Your task:
Could you copy every line of the data that contains "Free"?

Information supplied:

_ _ _

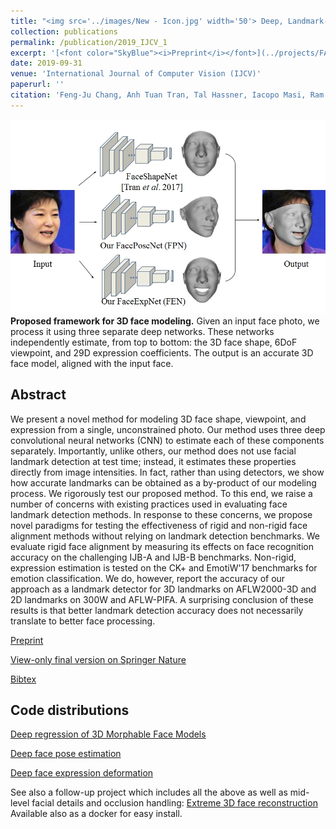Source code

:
```yaml
---
title: "<img src='../images/New - Icon.jpg' width='50'> Deep, Landmark-Free FAME: Face Alignment, Modeling, and Expression Estimation"
collection: publications
permalink: /publication/2019_IJCV_1
excerpt: '[<font color="SkyBlue"><i>Preprint</i></font>](../projects/FAME/IJCV__web_revision__FAME.pdf)'
date: 2019-09-31
venue: 'International Journal of Computer Vision (IJCV)'
paperurl: ''
citation: 'Feng-Ju Chang, Anh Tuan Tran, Tal Hassner, Iacopo Masi, Ram Nevatia, and Gerard Medioni. <i>Deep, Landmark-Free FAME: Face Alignment, Modeling, and Expression Estimation.</i> International Journal of Computer Vision (IJCV). Accepted for publication<br/>'
---
```


<img src='../projects/FAME/teaser.jpg'><br/>
<b>Proposed framework for 3D face modeling.</b> Given an input face photo, we process it using three separate deep networks. These networks independently estimate, from top to bottom: the 3D face shape, 6DoF viewpoint, and 29D expression coefficients. The output is an accurate 3D face model, aligned with the input face.


Abstract
------
We present a novel method for modeling 3D face shape, viewpoint, and expression from a single, unconstrained photo. Our method uses three deep convolutional neural networks (CNN) to estimate each of these components separately. Importantly, unlike others, our method does not use facial landmark detection at test time; instead, it estimates these properties directly from image intensities. In fact, rather than using detectors, we show how accurate landmarks can be obtained as a by-product of our modeling process. We rigorously test our proposed method. To this end, we raise a number of concerns with existing practices used in evaluating face landmark detection methods. In response to these concerns, we propose novel paradigms for testing the effectiveness of rigid and non-rigid face alignment methods without relying on landmark detection benchmarks. We evaluate rigid face alignment by measuring its effects on face recognition accuracy on the challenging IJB-A and IJB-B benchmarks. Non-rigid, expression estimation is tested on the CK+ and EmotiW'17 benchmarks for emotion classification. We do, however, report the accuracy of our approach as a landmark detector for 3D landmarks on AFLW2000-3D and 2D landmarks on 300W and AFLW-PIFA. A surprising conclusion of these results is that better landmark detection accuracy does not necessarily translate to better face processing.



[Preprint](../projects/FAME/IJCV__web_revision__FAME.pdf)

[View-only final version on Springer Nature](https://rdcu.be/bmGna)

[Bibtex](../projects/FAME/BibTeX.txt)


Code distributions
------
[Deep regression of 3D Morphable Face Models](https://github.com/anhttran/3dmm_cnn)

[Deep face pose estimation](https://github.com/fengju514/Face-Pose-Net)

[Deep face expression deformation](https://github.com/fengju514/Expression-Net)

See also a follow-up project which includes all the above as well as mid-level facial details and occlusion handling:
[Extreme 3D face reconstruction](https://github.com/anhttran/extreme_3d_faces) Available also as a docker for easy install.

_ _ _

Exercise solution:
title: "<img src='../images/New - Icon.jpg' width='50'> Deep, Landmark-Free FAME: Face Alignment, Modeling, and Expression Estimation"
citation: 'Feng-Ju Chang, Anh Tuan Tran, Tal Hassner, Iacopo Masi, Ram Nevatia, and Gerard Medioni. <i>Deep, Landmark-Free FAME: Face Alignment, Modeling, and Expression Estimation.</i> International Journal of Computer Vision (IJCV). Accepted for publication<br/>'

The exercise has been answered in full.